ISSN Imprimir: 0731-8898
ISSN En Línea: 2162-6537

Journal of Environmental Pathology, Toxicology and Oncology

DOI: 10.1615/JEnvironPatholToxicolOncol.2015010308
pages 249-262

Protective Effect of Solanum muricatum on Tumor Metastasis by Regulating Inflammatory Mediators and Nuclear Factor-Kappa B Subunits

Kittappa Shathish
Department of Biotechnology, Karunya University, Karunya Nagar, Tamil Nadu, India
Kunnathur Murugesan Sakthivel
Karunya University, Department of Biotechnology, Karunya Nagar, Coimbatore−641114, Tamil Nadu, India; Laboratory of Cytogenetics and Molecular Diagnostics, Regional Cancer Centre, Medical College Post, Trivandrum 695011, Kerala, India
Chandrasekaran Guruvayoorappan
Division of Cancer Research, Regional Cancer Centre, Thiruvananthapuram - 695011, Kerala, India

SINOPSIS

Metastasis is one of the hallmarks of malignant neoplasm or cancer, which is the leading cause of death in many cancer patients. A major challenge in cancer treatment is to find better ways to specifically target tumor metastases. In this study, the anti-metastatic potential of the methanol extract of Solanum muricatum (S. muricatum) was evaluated using B16F-10 melanoma cell−induced lung metastasis in C57BL/6 mice.

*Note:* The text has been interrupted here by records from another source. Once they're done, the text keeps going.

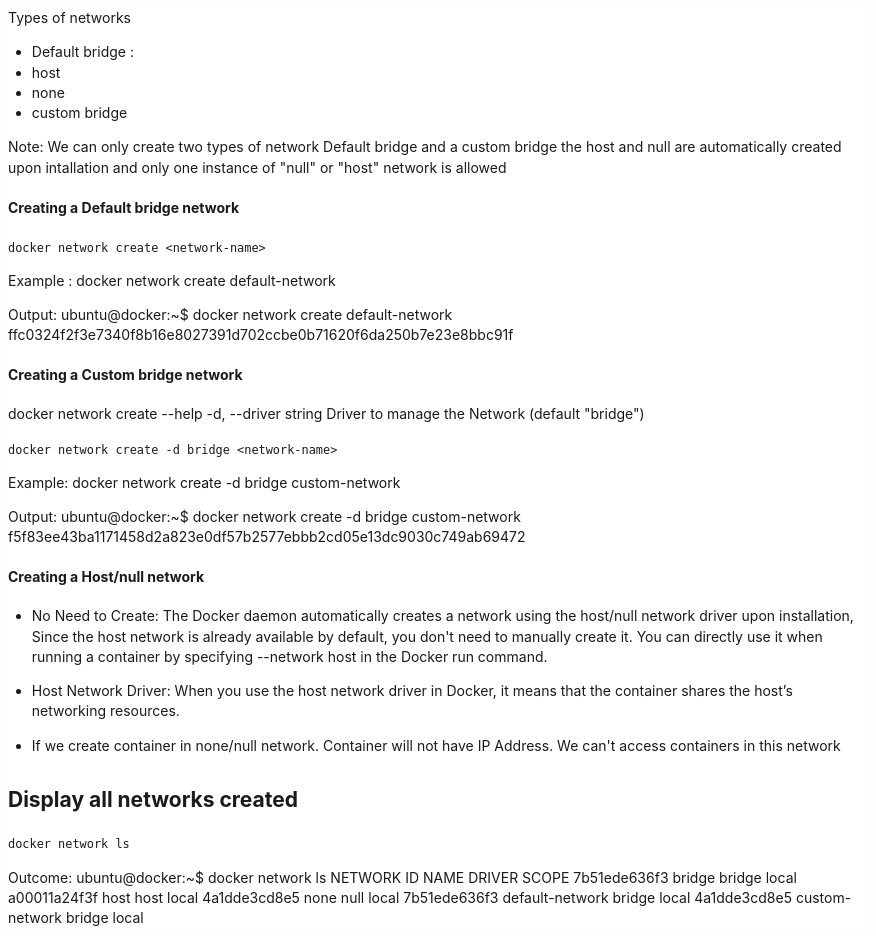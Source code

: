   Types of networks 
  - Default bridge : 
  - host
  - none 
  - custom bridge

Note: We can only create two types of network Default bridge and a custom bridge
the host and null are automatically created upon intallation and only one instance of "null" or "host" network is allowed


#### Creating a Default bridge network
```Docker 
docker network create <network-name>
```
Example : 
docker network create default-network 

Output:
ubuntu@docker:~$ docker network create default-network
ffc0324f2f3e7340f8b16e8027391d702ccbe0b71620f6da250b7e23e8bbc91f

#### Creating a Custom bridge network
docker network create --help 
 -d, --driver string     Driver to manage the Network (default "bridge")

```Docker 
docker network create -d bridge <network-name>
```
Example: 
docker network create -d bridge custom-network

Output:
ubuntu@docker:~$ docker network create -d bridge custom-network
f5f83ee43ba1171458d2a823e0df57b2577ebbb2cd05e13dc9030c749ab69472

#### Creating a Host/null network
- No Need to Create: The Docker daemon automatically creates a network using the host/null network driver upon installation, Since the host network is already available by default, you don't need to manually create it. You can directly use it when running a container by specifying --network host in the Docker run command.

- Host Network Driver: When you use the host network driver in Docker, it means that the container shares the host’s networking resources.

- If we create container in none/null network. Container will not have IP Address.
We can't access   containers in this network  

## Display all networks created 
```Docker 
docker network ls
```

Outcome:
ubuntu@docker:~$ docker network ls
NETWORK ID     NAME              DRIVER    SCOPE
7b51ede636f3   bridge            bridge    local
a00011a24f3f   host              host      local
4a1dde3cd8e5   none              null      local
7b51ede636f3   default-network   bridge    local
4a1dde3cd8e5   custom-network    bridge    local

Treatment with S. muricatum significantly inhibited the lung tumor nodule formation and reduced the lung collagen hydroxyproline, hexosamine, and uronic acid levels (p<0.01). Similarly, serum sialic acid and γ-glutamyl transpeptidase levels were also significantly inhibited after S. muricatum treatment. The levels of proinflammatory cytokines such as tumor necrosis factor (TNF)-α, interleukin (IL)-1β, IL-6, granulocyte monocyte colony-stimulating factor (GM-CSF), and IL-2 in serum were significantly regulated after treatment with S. muricatum. The serum nitric oxide level was also decreased significantly and was accompanied by a decrease in inducible nitric oxide synthase (iNOS) and cyclo- oxygenase (COX)-2 expressions after S. muricatum treatment. The present study reveals that S. muricatum treatment was able to alter the proinflammatory cytokine production as well as inhibit the activation and nuclear translocation of nuclear factor-κB (p65 and p50) subunits.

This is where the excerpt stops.